However, it might be feasible to achieve what you want using friendship since that can be controlled on a function by function basis whereas mutability, as you correctly point out, cannot be.
Put the variable you want to modify in a base class and mark it private. Perhaps provide a "getter" function to that member. That function would be const and would probably return a const reference to the member. Then make your function a friend of that base class. That function will be able to change the value of that private member.
If you can afford to use mutable, that is the right way to do it.
Still, it's possible to do what you are asking for. Normally this is done via the “fake this” idiom:
MyClass *mutableThis = const_cast<MyClass*>(this);
Then access your field normally through the new pointer. This is also the way to do it if you have to support some old compiler with no mutable support.
Note however that this is generally a dangerous practice, as it can easily lead you into the dreaded realm of undefined behavior. If the original object was actually declared const (as opposed to just being accessed via a const pointer/reference), you're asking for trouble.
In short: use mutable when you can, use fake this when you can't, but only when you know what you're doing.
As far as I know , making constant functions in a class is useful for read/write compiler optimizations.
A constant function within a class means that the class members will remain constant during the execution of the function.
However, you can bypass this by const casting the implicit parameter (ofc this is a very bad practice).
My questions is as follows :
What pitfalls can the following code cause (especially in terms of performance unrelated to thread synchronization) ?
int myClass::getSomething() const
{
myClass* writableThis = const_cast<myClass*>(this);
writableThis->m_nMemberInt++;
...
return m_nSomeOtherUnchangedMember;
}
Another related question :
Is the behavior compiler/platform/os specific ?
I would also very much appreciate if someone could explain the magic under the hood when such a code is compiled/executed (I'm speculating that the CPU is making out-of-order optimizations based on the fact that the function is const , and not respecting this during actual execution should have some side effects).
EDIT :
Thank you for clarifying this for me.

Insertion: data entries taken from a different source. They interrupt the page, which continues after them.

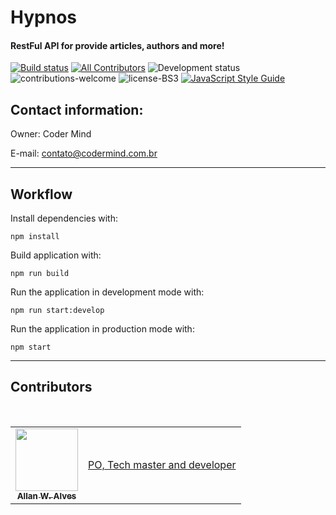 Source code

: # Hypnos
#### RestFul API for provide articles, authors and more! 


[![Build status](https://dev.azure.com/codermindproject/Coder%20Mind/_apis/build/status/Production/Hypnos-production)](https://dev.azure.com/codermindproject/Coder%20Mind/_build/latest?definitionId=8)
[![All Contributors](https://img.shields.io/badge/all_contributors-1-blue.svg?style=flat-square)](#contributors)
![Development status](http://img.shields.io/badge/status-under%20development-yellow)
![contributions-welcome](https://img.shields.io/badge/contributions-welcome-brightgreen)
![license-BS3](https://img.shields.io/badge/license-BSD%203-green)
[![JavaScript Style Guide](https://cdn.rawgit.com/standard/standard/master/badge.svg)](https://github.com/standard/standard)

## Contact information:

Owner: Coder Mind

E-mail: contato@codermind.com.br

___

## Workflow

Install dependencies with:

`npm install`

Build application with:

`npm run build`

Run the application in development mode with: 

`npm run start:develop`

Run the application in production mode with:

`npm start`
___

## Contributors

<table>
  <tr>
    <td align="center">
      <a href="http://allanalves23.com">
         <img 
              src="https://avatars0.githubusercontent.com/u/27220715?v=4" width="100px;"
              alt=""
         />
         <br />
         <sub>
            <b>Allan W. Alves</b>
         </sub>
      </a>
      <br />
</td>
<td>
    <div>
        <a href="https://github.com/coder-mind-project/panel/commits?author=allanalves23">
          PO, Tech master and developer
        </a>
    </div>
</td>
</tr>
<br/>
</table>
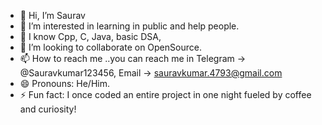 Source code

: - 👋 Hi, I’m Saurav
- 👀 I’m interested in learning in public and help people.
- 🌱 I know Cpp, C, Java, basic DSA, 
- 💞️ I’m looking to collaborate on OpenSource.
- 📫 How to reach me ..you can reach me in Telegram -> @Sauravkumar123456, Email -> sauravkumar.4793@gmail.com
- 😄 Pronouns: He/Him. 
- ⚡ Fun fact: I once coded an entire project in one night fueled by coffee and curiosity!


<!---
Sauravkrgupta/Sauravkrgupta is a ✨ special ✨ repository because its `README.md` (this file) appears on your GitHub profile.
You can click the Preview link to take a look at your changes.
--->
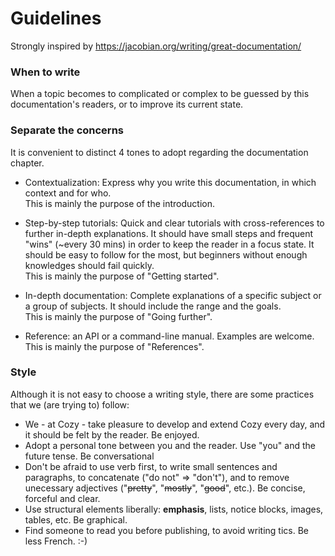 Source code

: # Guidelines

Strongly inspired by https://jacobian.org/writing/great-documentation/


### When to write

When a topic becomes to complicated or complex to be guessed by this documentation's readers, or to improve its current state.


### Separate the concerns

It is convenient to distinct 4 tones to adopt regarding the documentation chapter.

* Contextualization: Express why you write this documentation, in which context and for who.    
This is mainly the purpose of the introduction.

* Step-by-step tutorials: Quick and clear tutorials with cross-references to further in-depth explanations. It should have small steps and frequent "wins" (~every 30 mins) in order to keep the reader in a focus state. It should be easy to follow for the most, but beginners without enough knowledges should fail quickly.    
This is mainly the purpose of "Getting started".

* In-depth documentation: Complete explanations of a specific subject or a group of subjects. It should include the range and the goals.    
This is mainly the purpose of "Going further".

* Reference: an API or a command-line manual. Examples are welcome.    
This is mainly the purpose of "References".


### Style

Although it is not easy to choose a writing style, there are some practices that we (are trying to) follow:

* We - at Cozy - take pleasure to develop and extend Cozy every day, and it should be felt by the reader. Be enjoyed.
* Adopt a personal tone between you and the reader. Use "you" and the future tense. Be conversational
* Don't be afraid to use verb first, to write small sentences and paragraphs, to concatenate ("do not" => "don't"), and to remove unecessary adjectives ("<s>pretty</s>", "<s>mostly</s>", "<s>good</s>", etc.). Be concise, forceful and clear.
* Use structural elements liberally: **emphasis**, lists, notice blocks, images, tables, etc. Be graphical.
* Find someone to read you before publishing, to avoid writing tics. Be less French. :-)
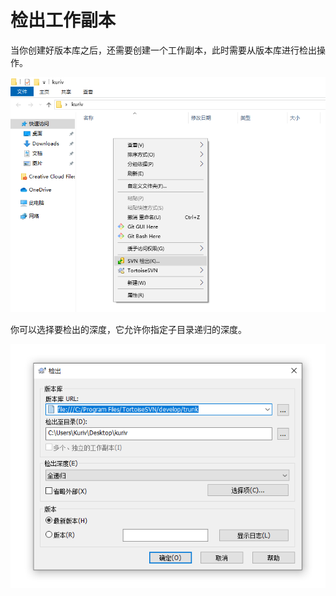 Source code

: # 检出工作副本

当你创建好版本库之后，还需要创建一个工作副本，此时需要从版本库进行检出操作。

![检出工作副本](./检出工作副本-1.png)

你可以选择要检出的深度，它允许你指定子目录递归的深度。

![检出工作副本](./检出工作副本-2.png) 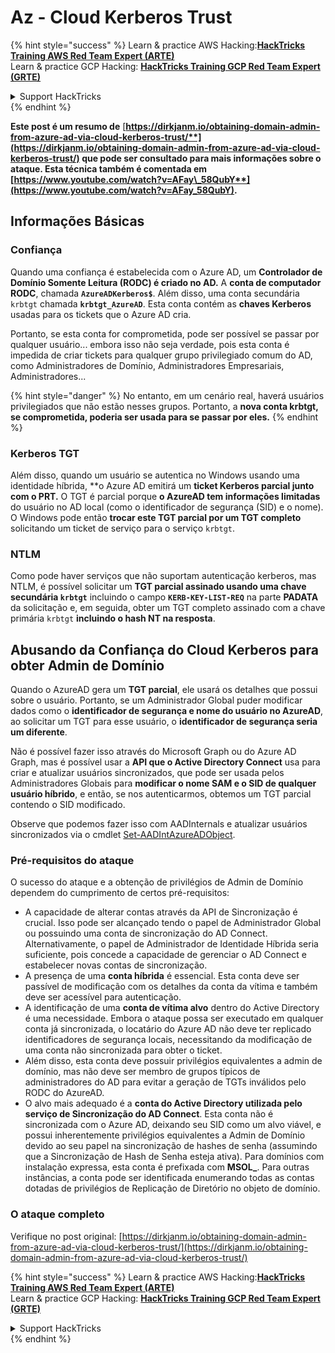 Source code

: # Az - Cloud Kerberos Trust

{% hint style="success" %}
Learn & practice AWS Hacking:<img src="../../../../.gitbook/assets/image (1) (1) (1).png" alt="" data-size="line">[**HackTricks Training AWS Red Team Expert (ARTE)**](https://training.hacktricks.xyz/courses/arte)<img src="../../../../.gitbook/assets/image (1) (1) (1).png" alt="" data-size="line">\
Learn & practice GCP Hacking: <img src="../../../../.gitbook/assets/image (2).png" alt="" data-size="line">[**HackTricks Training GCP Red Team Expert (GRTE)**<img src="../../../../.gitbook/assets/image (2).png" alt="" data-size="line">](https://training.hacktricks.xyz/courses/grte)

<details>

<summary>Support HackTricks</summary>

* Check the [**subscription plans**](https://github.com/sponsors/carlospolop)!
* **Join the** 💬 [**Discord group**](https://discord.gg/hRep4RUj7f) or the [**telegram group**](https://t.me/peass) or **follow** us on **Twitter** 🐦 [**@hacktricks\_live**](https://twitter.com/hacktricks_live)**.**
* **Share hacking tricks by submitting PRs to the** [**HackTricks**](https://github.com/carlospolop/hacktricks) and [**HackTricks Cloud**](https://github.com/carlospolop/hacktricks-cloud) github repos.

</details>
{% endhint %}

**Este post é um resumo de** [**https://dirkjanm.io/obtaining-domain-admin-from-azure-ad-via-cloud-kerberos-trust/**](https://dirkjanm.io/obtaining-domain-admin-from-azure-ad-via-cloud-kerberos-trust/) **que pode ser consultado para mais informações sobre o ataque. Esta técnica também é comentada em** [**https://www.youtube.com/watch?v=AFay\_58QubY**](https://www.youtube.com/watch?v=AFay_58QubY)**.**

## Informações Básicas

### Confiança

Quando uma confiança é estabelecida com o Azure AD, um **Controlador de Domínio Somente Leitura (RODC) é criado no AD.** A **conta de computador RODC**, chamada **`AzureADKerberos$`**. Além disso, uma conta secundária `krbtgt` chamada **`krbtgt_AzureAD`**. Esta conta contém as **chaves Kerberos** usadas para os tickets que o Azure AD cria.

Portanto, se esta conta for comprometida, pode ser possível se passar por qualquer usuário... embora isso não seja verdade, pois esta conta é impedida de criar tickets para qualquer grupo privilegiado comum do AD, como Administradores de Domínio, Administradores Empresariais, Administradores...

{% hint style="danger" %}
No entanto, em um cenário real, haverá usuários privilegiados que não estão nesses grupos. Portanto, a **nova conta krbtgt, se comprometida, poderia ser usada para se passar por eles.**
{% endhint %}

### Kerberos TGT

Além disso, quando um usuário se autentica no Windows usando uma identidade híbrida, **o Azure AD emitirá um **ticket Kerberos parcial junto com o PRT.** O TGT é parcial porque **o AzureAD tem informações limitadas** do usuário no AD local (como o identificador de segurança (SID) e o nome).\
O Windows pode então **trocar este TGT parcial por um TGT completo** solicitando um ticket de serviço para o serviço `krbtgt`.

### NTLM

Como pode haver serviços que não suportam autenticação kerberos, mas NTLM, é possível solicitar um **TGT parcial assinado usando uma chave secundária `krbtgt`** incluindo o campo **`KERB-KEY-LIST-REQ`** na parte **PADATA** da solicitação e, em seguida, obter um TGT completo assinado com a chave primária `krbtgt` **incluindo o hash NT na resposta**.

## Abusando da Confiança do Cloud Kerberos para obter Admin de Domínio <a href="#abusing-cloud-kerberos-trust-to-obtain-domain-admin" id="abusing-cloud-kerberos-trust-to-obtain-domain-admin"></a>

Quando o AzureAD gera um **TGT parcial**, ele usará os detalhes que possui sobre o usuário. Portanto, se um Administrador Global puder modificar dados como o **identificador de segurança e nome do usuário no AzureAD**, ao solicitar um TGT para esse usuário, o **identificador de segurança seria um diferente**.

Não é possível fazer isso através do Microsoft Graph ou do Azure AD Graph, mas é possível usar a **API que o Active Directory Connect** usa para criar e atualizar usuários sincronizados, que pode ser usada pelos Administradores Globais para **modificar o nome SAM e o SID de qualquer usuário híbrido**, e então, se nos autenticarmos, obtemos um TGT parcial contendo o SID modificado.

Observe que podemos fazer isso com AADInternals e atualizar usuários sincronizados via o cmdlet [Set-AADIntAzureADObject](https://aadinternals.com/aadinternals/#set-aadintazureadobject-a).

### Pré-requisitos do ataque <a href="#attack-prerequisites" id="attack-prerequisites"></a>

O sucesso do ataque e a obtenção de privilégios de Admin de Domínio dependem do cumprimento de certos pré-requisitos:

* A capacidade de alterar contas através da API de Sincronização é crucial. Isso pode ser alcançado tendo o papel de Administrador Global ou possuindo uma conta de sincronização do AD Connect. Alternativamente, o papel de Administrador de Identidade Híbrida seria suficiente, pois concede a capacidade de gerenciar o AD Connect e estabelecer novas contas de sincronização.
* A presença de uma **conta híbrida** é essencial. Esta conta deve ser passível de modificação com os detalhes da conta da vítima e também deve ser acessível para autenticação.
* A identificação de uma **conta de vítima alvo** dentro do Active Directory é uma necessidade. Embora o ataque possa ser executado em qualquer conta já sincronizada, o locatário do Azure AD não deve ter replicado identificadores de segurança locais, necessitando da modificação de uma conta não sincronizada para obter o ticket.
* Além disso, esta conta deve possuir privilégios equivalentes a admin de domínio, mas não deve ser membro de grupos típicos de administradores do AD para evitar a geração de TGTs inválidos pelo RODC do AzureAD.
* O alvo mais adequado é a **conta do Active Directory utilizada pelo serviço de Sincronização do AD Connect**. Esta conta não é sincronizada com o Azure AD, deixando seu SID como um alvo viável, e possui inherentemente privilégios equivalentes a Admin de Domínio devido ao seu papel na sincronização de hashes de senha (assumindo que a Sincronização de Hash de Senha esteja ativa). Para domínios com instalação expressa, esta conta é prefixada com **MSOL\_**. Para outras instâncias, a conta pode ser identificada enumerando todas as contas dotadas de privilégios de Replicação de Diretório no objeto de domínio.

### O ataque completo <a href="#the-full-attack" id="the-full-attack"></a>

Verifique no post original: [https://dirkjanm.io/obtaining-domain-admin-from-azure-ad-via-cloud-kerberos-trust/](https://dirkjanm.io/obtaining-domain-admin-from-azure-ad-via-cloud-kerberos-trust/)

{% hint style="success" %}
Learn & practice AWS Hacking:<img src="../../../../.gitbook/assets/image (1) (1) (1).png" alt="" data-size="line">[**HackTricks Training AWS Red Team Expert (ARTE)**](https://training.hacktricks.xyz/courses/arte)<img src="../../../../.gitbook/assets/image (1) (1) (1).png" alt="" data-size="line">\
Learn & practice GCP Hacking: <img src="../../../../.gitbook/assets/image (2).png" alt="" data-size="line">[**HackTricks Training GCP Red Team Expert (GRTE)**<img src="../../../../.gitbook/assets/image (2).png" alt="" data-size="line">](https://training.hacktricks.xyz/courses/grte)

<details>

<summary>Support HackTricks</summary>

* Check the [**subscription plans**](https://github.com/sponsors/carlospolop)!
* **Join the** 💬 [**Discord group**](https://discord.gg/hRep4RUj7f) or the [**telegram group**](https://t.me/peass) or **follow** us on **Twitter** 🐦 [**@hacktricks\_live**](https://twitter.com/hacktricks_live)**.**
* **Share hacking tricks by submitting PRs to the** [**HackTricks**](https://github.com/carlospolop/hacktricks) and [**HackTricks Cloud**](https://github.com/carlospolop/hacktricks-cloud) github repos.

</details>
{% endhint %}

After further research all the received answers are correct but I can accept only one :).
Regarding the const qualifier being used solely for syntax corectness , I believe this answer is both right and wrong, the correct way to state this (imho) would be that it is used mostly for syntax corectness (in a very limited number of scenarios it can produce different / better code ). References : SO Related question , related article
The const_cast<T>(this) trick is potentially unsafe, because the user of your member function may run into undefined behavior without doing anything wrong on their side.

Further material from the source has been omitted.